**Prompt:** Before copying, set the images aside; then transcribe every entry below exactly.

────

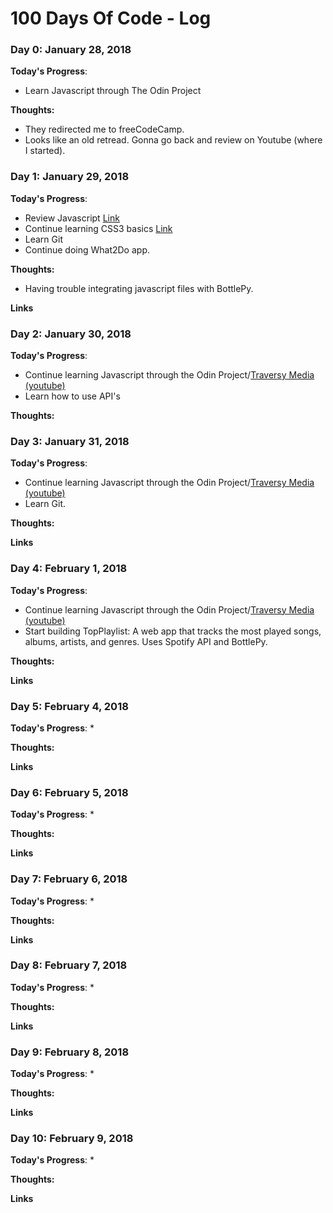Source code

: # 100 Days Of Code - Log

### Day 0: January 28, 2018

**Today's Progress**: 
* Learn Javascript through The Odin Project

**Thoughts:** 
* They redirected me to freeCodeCamp.
* Looks like an old retread. Gonna go back and review on Youtube (where I started).

### Day 1: January 29, 2018

**Today's Progress**:
* Review Javascript [Link](https://www.youtube.com/user/TechGuyWeb)
* Continue learning CSS3 basics [Link](https://www.youtube.com/user/TechGuyWeb)
* Learn Git
* Continue doing What2Do app.

**Thoughts:**
* Having trouble integrating javascript files with BottlePy.


**Links**

### Day 2: January 30, 2018

**Today's Progress**:
* Continue learning Javascript through the Odin Project/[Traversy Media (youtube)](https://www.youtube.com/user/TechGuyWeb)
* Learn how to use API's


**Thoughts:**

### Day 3: January 31, 2018

**Today's Progress**:
* Continue learning Javascript through the Odin Project/[Traversy Media (youtube)](https://www.youtube.com/user/TechGuyWeb)
* Learn Git.


**Thoughts:**

**Links**

### Day 4: February 1, 2018

**Today's Progress**:
* Continue learning Javascript through the Odin Project/[Traversy Media (youtube)](https://www.youtube.com/user/TechGuyWeb)
* Start building TopPlaylist: A web app that tracks the most played songs, albums, artists, and genres. Uses Spotify API and BottlePy. 

**Thoughts:**

**Links**

### Day 5: February 4, 2018

**Today's Progress**:
*

**Thoughts:**

**Links**

### Day 6: February 5, 2018

**Today's Progress**:
*

**Thoughts:**

**Links**

### Day 7: February 6, 2018

**Today's Progress**:
*

**Thoughts:**

**Links**

### Day 8: February 7, 2018

**Today's Progress**:
*

**Thoughts:**

**Links**

### Day 9: February 8, 2018

**Today's Progress**:
*

**Thoughts:**

**Links**

### Day 10: February 9, 2018

**Today's Progress**:
*

**Thoughts:**

**Links**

────

**Task response:**
Source code

: # 100 Days Of Code - Log

### Day 0: January 28, 2018

**Today's Progress**: 
* Learn Javascript through The Odin Project

**Thoughts:** 
* They redirected me to freeCodeCamp.
* Looks like an old retread. Gonna go back and review on Youtube (where I started).

### Day 1: January 29, 2018

**Today's Progress**:
* Review Javascript [Link](https://www.youtube.com/user/TechGuyWeb)
* Continue learning CSS3 basics [Link](https://www.youtube.com/user/TechGuyWeb)
* Learn Git
* Continue doing What2Do app.

**Thoughts:**
* Having trouble integrating javascript files with BottlePy.


**Links**

### Day 2: January 30, 2018

**Today's Progress**:
* Continue learning Javascript through the Odin Project/[Traversy Media (youtube)](https://www.youtube.com/user/TechGuyWeb)
* Learn how to use API's


**Thoughts:**

### Day 3: January 31, 2018

**Today's Progress**:
* Continue learning Javascript through the Odin Project/[Traversy Media (youtube)](https://www.youtube.com/user/TechGuyWeb)
* Learn Git.


**Thoughts:**

**Links**

### Day 4: February 1, 2018

**Today's Progress**:
* Continue learning Javascript through the Odin Project/[Traversy Media (youtube)](https://www.youtube.com/user/TechGuyWeb)
* Start building TopPlaylist: A web app that tracks the most played songs, albums, artists, and genres. Uses Spotify API and BottlePy. 

**Thoughts:**

**Links**

### Day 5: February 4, 2018

**Today's Progress**:
*

**Thoughts:**

**Links**

### Day 6: February 5, 2018

**Today's Progress**:
*

**Thoughts:**

**Links**

### Day 7: February 6, 2018

**Today's Progress**:
*

**Thoughts:**

**Links**

### Day 8: February 7, 2018

**Today's Progress**:
*

**Thoughts:**

**Links**

### Day 9: February 8, 2018

**Today's Progress**:
*

**Thoughts:**

**Links**

### Day 10: February 9, 2018

**Today's Progress**:
*

**Thoughts:**

**Links**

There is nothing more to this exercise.